Task statement> Go through the records below and show every line with the string "shields".

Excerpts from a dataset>
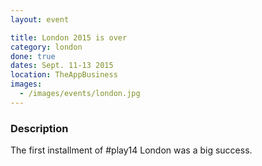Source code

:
 ```yaml
---
layout: event

title: London 2015 is over
category: london
done: true
dates: Sept. 11-13 2015
location: TheAppBusiness
images:
  - /images/events/london.jpg
---
```


### Description
The first installment of #play14 London was a big success.
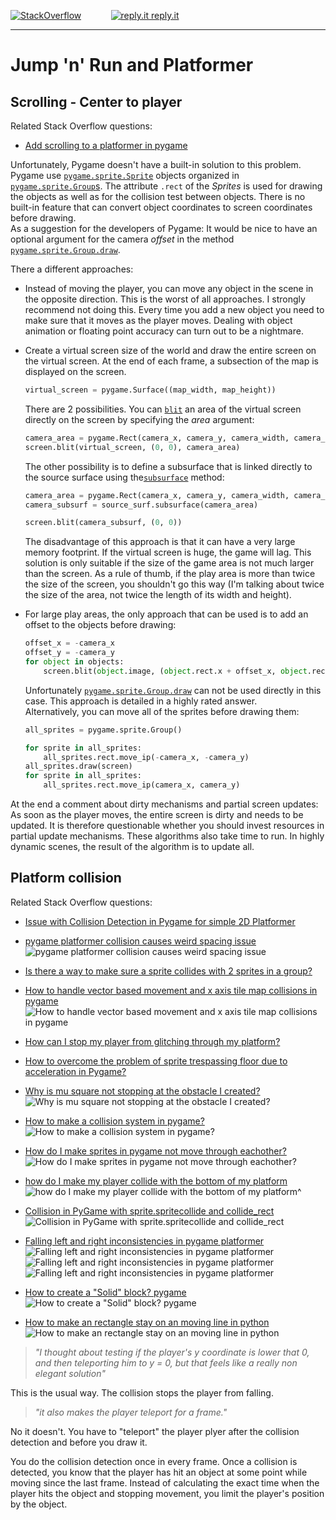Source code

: 
[![StackOverflow](https://stackexchange.com/users/flair/7322082.png)](https://stackoverflow.com/users/5577765/rabbid76?tab=profile) &nbsp;&nbsp;&nbsp;&nbsp;&nbsp;&nbsp;&nbsp;&nbsp;&nbsp;&nbsp; [![reply.it](../../resource/logo/Repl_it_logo_80.png) reply.it](https://repl.it/repls/folder/PyGame%20Examples)

---

# Jump 'n' Run and Platformer

## Scrolling - Center to player

Related Stack Overflow questions:

- [Add scrolling to a platformer in pygame](https://stackoverflow.com/questions/14354171/add-scrolling-to-a-platformer-in-pygame)  

Unfortunately, Pygame doesn't have a built-in solution to this problem. Pygame use [`pygame.sprite.Sprite`](https://www.pygame.org/docs/ref/sprite.html#pygame.sprite.Sprite) objects organized in [`pygame.sprite.Group`s](https://www.pygame.org/docs/ref/sprite.html#pygame.sprite.Group). The attribute `.rect` of the _Sprites_ is used for drawing the objects as well as for the collision test between objects. There is no built-in feature that can convert object coordinates to screen coordinates before drawing.  
As a suggestion for the developers of Pygame: It would be nice to have an optional argument for the camera _offset_ in the method [`pygame.sprite.Group.draw`](https://www.pygame.org/docs/ref/sprite.html#pygame.sprite.Group.draw).

There a different approaches:

- Instead of moving the player, you can move any object in the scene in the opposite direction. This is the worst of all approaches. I strongly recommend not doing this.
  Every time you add a new object you need to make sure that it moves as the player moves. Dealing with object animation or floating point accuracy can turn out to be a nightmare.

- Create a virtual screen size of the world and draw the entire screen on the virtual screen. At the end of each frame, a subsection of the map is displayed on the screen.
  
  ```py
  virtual_screen = pygame.Surface((map_width, map_height))
  ```

  There are 2 possibilities. You can [`blit`](https://www.pygame.org/docs/ref/surface.html#pygame.Surface.blit) an area of the virtual screen directly on the screen by specifying the _area_ argument:

  ```py
  camera_area = pygame.Rect(camera_x, camera_y, camera_width, camera_height)
  screen.blit(virtual_screen, (0, 0), camera_area)
  ```

  The other possibility is to define a subsurface that is linked directly to the source surface using the[`subsurface`](https://www.pygame.org/docs/ref/surface.html#pygame.Surface.subsurface) method:

  ```py
  camera_area = pygame.Rect(camera_x, camera_y, camera_width, camera_height)
  camera_subsurf = source_surf.subsurface(camera_area)
  ```

  ```py
  screen.blit(camera_subsurf, (0, 0))
  ```

  The disadvantage of this approach is that it can have a very large memory footprint. If the virtual screen is huge, the game will lag. This solution is only suitable if the size of the game area is not much larger than the screen. As a rule of thumb, if the play area is more than twice the size of the screen, you shouldn't go this way (I'm talking about twice the size of the area, not twice the length of its width and height).

- For large play areas, the only approach that can be used is to add an offset to the objects before drawing:

  ```py
  offset_x = -camera_x
  offset_y = -camera_y
  for object in objects:
      screen.blit(object.image, (object.rect.x + offset_x, object.rect.y + offset_y))
  ```

  Unfortunately [`pygame.sprite.Group.draw`](https://www.pygame.org/docs/ref/sprite.html#pygame.sprite.Group) can not be used directly in this case. This approach is detailed in a highly rated answer.  
  Alternatively, you can move all of the sprites before drawing them:

  ```py
  all_sprites = pygame.sprite.Group()
  ```

  ```py
  for sprite in all_sprites:
      all_sprites.rect.move_ip(-camera_x, -camera_y)
  all_sprites.draw(screen)    
  for sprite in all_sprites:
      all_sprites.rect.move_ip(camera_x, camera_y)
  ```

At the end a comment about dirty mechanisms and partial screen updates: As soon as the player moves, the entire screen is dirty and needs to be updated. It is therefore questionable whether you should invest resources in partial update mechanisms. These algorithms also take time to run. In highly dynamic scenes, the result of the algorithm is to update all.

## Platform collision

Related Stack Overflow questions:

- [Issue with Collision Detection in Pygame for simple 2D Platformer](https://stackoverflow.com/questions/66127646/issue-with-collision-detection-in-pygame-for-simple-2d-platformer/66127881#66127881)

- [pygame platformer collision causes weird spacing issue](https://stackoverflow.com/questions/68423726/pygame-platformer-collision-causes-weird-spacing-issue/68424155#68424155)  
  ![pygame platformer collision causes weird spacing issue](https://i.stack.imgur.com/REXqX.gif)

- [Is there a way to make sure a sprite collides with 2 sprites in a group?](https://stackoverflow.com/questions/73523330/is-there-a-way-to-make-sure-a-sprite-collides-with-2-sprites-in-a-group/73524288#73524288)  

- [How to handle vector based movement and x axis tile map collisions in pygame](https://stackoverflow.com/questions/73087643/how-to-handle-vector-based-movement-and-x-axis-tile-map-collisions-in-pygame/73088783#73088783)  
  ![How to handle vector based movement and x axis tile map collisions in pygame](https://i.stack.imgur.com/YWQJ3.gif)

- [How can I stop my player from glitching through my platform?](https://stackoverflow.com/questions/67630796/how-can-i-stop-my-player-from-glitching-through-my-platform/67647476#67647476)  

- [How to overcome the problem of sprite trespassing floor due to acceleration in Pygame?](https://stackoverflow.com/questions/67761738/how-to-overcome-the-problem-of-sprite-trespassing-floor-due-to-acceleration-in-p/67762020#67762020)  

- [Why is mu square not stopping at the obstacle I created?](https://stackoverflow.com/questions/74505199/why-is-mu-square-not-stopping-at-the-obstacle-i-created/74506655#74506655)  
  ![Why is mu square not stopping at the obstacle I created?](https://i.stack.imgur.com/zfXw9.gif)

- [How to make a collision system in pygame?](https://stackoverflow.com/questions/74332401/how-to-make-a-collision-system-in-pygame/74333777#74333777)  
  ![How to make a collision system in pygame?](https://i.stack.imgur.com/KqGU2.gif)

- [How do I make sprites in pygame not move through eachother?](https://stackoverflow.com/questions/74131714/how-do-i-make-sprites-in-pygame-not-move-through-eachother/74131813#74131813)  
  ![How do I make sprites in pygame not move through eachother?](https://i.stack.imgur.com/I5VBn.gif)

- [how do I make my player collide with the bottom of my platform](https://stackoverflow.com/questions/65119361/how-do-i-make-my-player-collide-with-the-bottom-of-my-platform/65170067#65170067)  
  ![how do I make my player collide with the bottom of my platform](https://i.stack.imgur.com/YHicZ.gif)^

- [Collision in PyGame with sprite.spritecollide and collide_rect](https://stackoverflow.com/questions/70581025/collision-in-pygame-with-sprite-spritecollide-and-collide-rect/70581325#70581325)  
  ![Collision in PyGame with sprite.spritecollide and collide_rect](https://i.stack.imgur.com/OolLG.gif)

- [Falling left and right inconsistencies in pygame platformer](https://stackoverflow.com/questions/67419774/falling-left-and-right-inconsistencies-in-pygame-platformer/67437358#67437358)  
  ![Falling left and right inconsistencies in pygame platformer](https://i.stack.imgur.com/mIiqO.png)
  ![Falling left and right inconsistencies in pygame platformer](https://i.stack.imgur.com/SD0g7.png)
  ![Falling left and right inconsistencies in pygame platformer](https://i.stack.imgur.com/RX3uk.png)

- [How to create a "Solid" block? pygame](https://stackoverflow.com/questions/66749450/how-to-create-a-solid-block-pygame/66750322#66750322)  
  ![How to create a "Solid" block? pygame](https://i.stack.imgur.com/4FIIF.gif)

- [How to make an rectangle stay on an moving line in python](https://stackoverflow.com/questions/64913220/how-to-make-an-rectangle-stay-on-an-moving-line-in-python/64915462#64915462)  
  ![How to make an rectangle stay on an moving line in python](https://i.stack.imgur.com/O3gzn.gif)

> *"I thought about testing if the player's y coordinate is lower that 0, and then teleporting him to y = 0, but that feels like a really non elegant solution"* 

This is the usual way. The collision stops the player from falling.

> *"it also makes the player teleport for a frame."*

 No it doesn't. You have to "teleport" the player plyer after the collision detection and before you draw it.

You do the collision detection once in every frame. Once a collision is detected, you know that the player has hit an object at some point while moving  since the last frame. Instead of calculating the exact time when the player hits the object and stopping movement, you limit the player's position by the object.
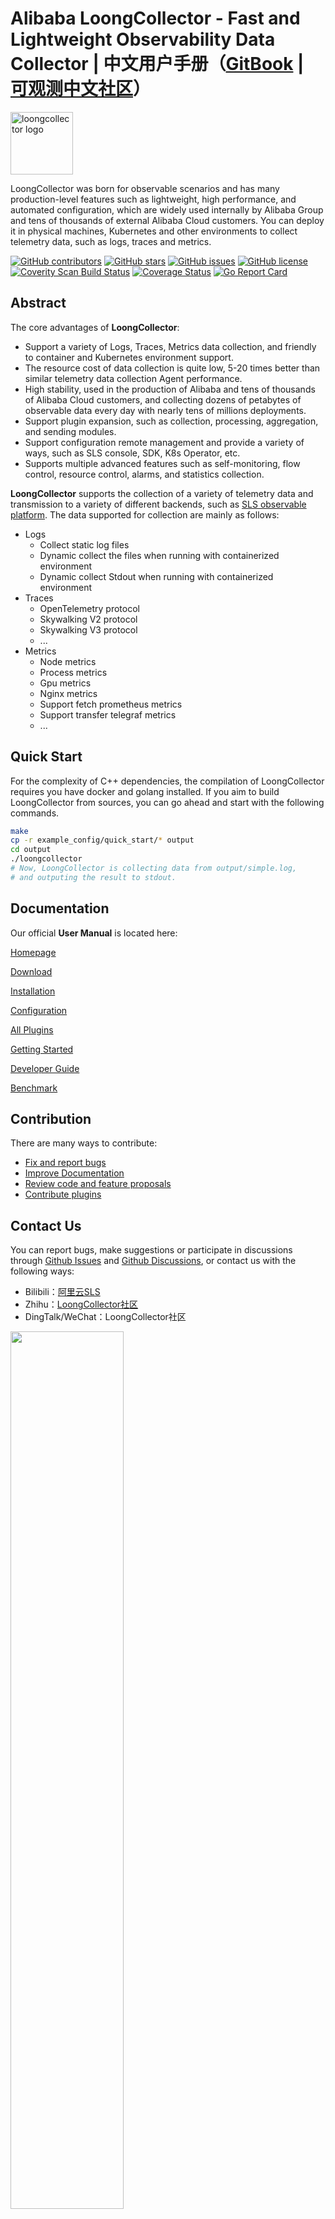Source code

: # Alibaba LoongCollector - Fast and Lightweight Observability Data Collector | 中文用户手册（[GitBook](https://ilogtail.gitbook.io/ilogtail-docs/) | [可观测中文社区](https://open.observability.cn/project/loongcollector/about/)）

<img src="https://ilogtail-community-edition.oss-cn-shanghai.aliyuncs.com/images/logo/jpg/black-blue.jpg" alt="loongcollector logo" height="100px" align="center" />

LoongCollector was born for observable scenarios and has many production-level features such as lightweight, high performance, and automated configuration, which are widely used internally by Alibaba Group and tens of thousands of external Alibaba Cloud customers. You can deploy it in physical machines, Kubernetes and other environments to collect telemetry data, such as logs, traces and metrics.

[![GitHub contributors](https://img.shields.io/github/contributors/alibaba/loongcollector)](https://github.com/alibaba/loongcollector/contributors)
[![GitHub stars](https://img.shields.io/github/stars/alibaba/loongcollector)](https://github.com/alibaba/loongcollector/stargazers)
[![GitHub issues](https://img.shields.io/github/issues/alibaba/loongcollector)](https://github.com/alibaba/loongcollector/issues)
[![GitHub license](https://img.shields.io/github/license/alibaba/loongcollector)](https://github.com/alibaba/loongcollector/blob/main/LICENSE)
[![Coverity Scan Build Status](https://img.shields.io/coverity/scan/28764.svg)](https://scan.coverity.com/projects/alibaba-ilogtail)
[![Coverage Status](https://codecov.io/gh/alibaba/loongcollector/branch/main/graph/badge.svg)](https://codecov.io/gh/alibaba/loongcollector)
[![Go Report Card](https://goreportcard.com/badge/github.com/alibaba/loongcollector)](https://goreportcard.com/report/github.com/alibaba/loongcollector)

## Abstract

The core advantages of **LoongCollector**:

* Support a variety of Logs, Traces, Metrics data collection, and friendly to container and Kubernetes environment support.
* The resource cost of data collection is quite low, 5-20 times better than similar telemetry data collection Agent performance.
* High stability, used in the production of Alibaba and tens of thousands of Alibaba Cloud customers,  and collecting dozens of petabytes of observable data every day with nearly tens of millions deployments.
* Support plugin expansion, such as collection, processing, aggregation, and sending modules.
* Support configuration remote management and provide a variety of ways, such as SLS console, SDK, K8s Operator, etc.
* Supports multiple advanced features such as self-monitoring, flow control, resource control, alarms, and statistics collection.

**LoongCollector** supports the collection of a variety of telemetry data and transmission to a variety of different backends, such as [SLS observable platform](https://www.aliyun.com/product/sls). The data supported for collection are mainly as follows:

* Logs
  * Collect static log files
  * Dynamic collect the files when running with containerized environment
  * Dynamic collect Stdout when running with containerized environment
* Traces
  * OpenTelemetry protocol
  * Skywalking V2 protocol
  * Skywalking V3 protocol
  * ...
* Metrics
  * Node metrics
  * Process metrics
  * Gpu metrics
  * Nginx metrics
  * Support fetch prometheus metrics
  * Support transfer telegraf metrics
  * ...

## Quick Start

For the complexity of C++ dependencies, the compilation of LoongCollector requires you have docker and golang installed. If you aim to build LoongCollector from sources, you can go ahead and start with the following commands.

```bash
make
cp -r example_config/quick_start/* output
cd output
./loongcollector
# Now, LoongCollector is collecting data from output/simple.log,
# and outputing the result to stdout.
```


## Documentation

Our official **User Manual** is located here:

[Homepage](https://ilogtail.gitbook.io/ilogtail-docs/about/readme)

[Download](https://ilogtail.gitbook.io/ilogtail-docs/installation/release-notes)

[Installation](https://ilogtail.gitbook.io/ilogtail-docs/installation/quick-start)

[Configuration](https://ilogtail.gitbook.io/ilogtail-docs/configuration/collection-config)

[All Plugins](https://ilogtail.gitbook.io/ilogtail-docs/plugins/overview)

[Getting Started](https://ilogtail.gitbook.io/ilogtail-docs/awesome-ilogtail/getting-started)

[Developer Guide](https://ilogtail.gitbook.io/ilogtail-docs/developer-guide/)

[Benchmark](https://ilogtail.gitbook.io/ilogtail-docs/benchmark/)

## Contribution

There are many ways to contribute:

* [Fix and report bugs](https://github.com/alibaba/loongcollector/issues)
* [Improve Documentation](https://github.com/alibaba/loongcollector/labels/documentation)
* [Review code and feature proposals](https://github.com/alibaba/loongcollector/pulls)
* [Contribute plugins](./docs/en/guides/README.md)

## Contact Us

You can report bugs, make suggestions or participate in discussions through [Github Issues](https://github.com/alibaba/loongcollector/issues) and [Github Discussions](https://github.com/alibaba/loongcollector/discussions), or contact us with the following ways:

* Bilibili：[阿里云SLS](https://space.bilibili.com/630680534)
* Zhihu：[LoongCollector社区](https://www.zhihu.com/column/c_1533139823409270785)
* DingTalk/WeChat：LoongCollector社区

<img src="https://ilogtail-community-edition.oss-cn-shanghai.aliyuncs.com/images/chatgroup/chatgroup.png" style="width: 60%; height: 60%" />

## Our Users

Tens of thousands of companies use LoongCollector in Alibaba Cloud, IDC, or other clouds. More details please see [here](https://help.aliyun.com/document_detail/250269.html).

## Licence

[Apache 2.0 License](./LICENSE)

Response>
[![GitHub contributors](https://img.shields.io/github/contributors/alibaba/loongcollector)](https://github.com/alibaba/loongcollector/contributors)
[![GitHub stars](https://img.shields.io/github/stars/alibaba/loongcollector)](https://github.com/alibaba/loongcollector/stargazers)
[![GitHub issues](https://img.shields.io/github/issues/alibaba/loongcollector)](https://github.com/alibaba/loongcollector/issues)
[![GitHub license](https://img.shields.io/github/license/alibaba/loongcollector)](https://github.com/alibaba/loongcollector/blob/main/LICENSE)
[![Coverity Scan Build Status](https://img.shields.io/coverity/scan/28764.svg)](https://scan.coverity.com/projects/alibaba-ilogtail)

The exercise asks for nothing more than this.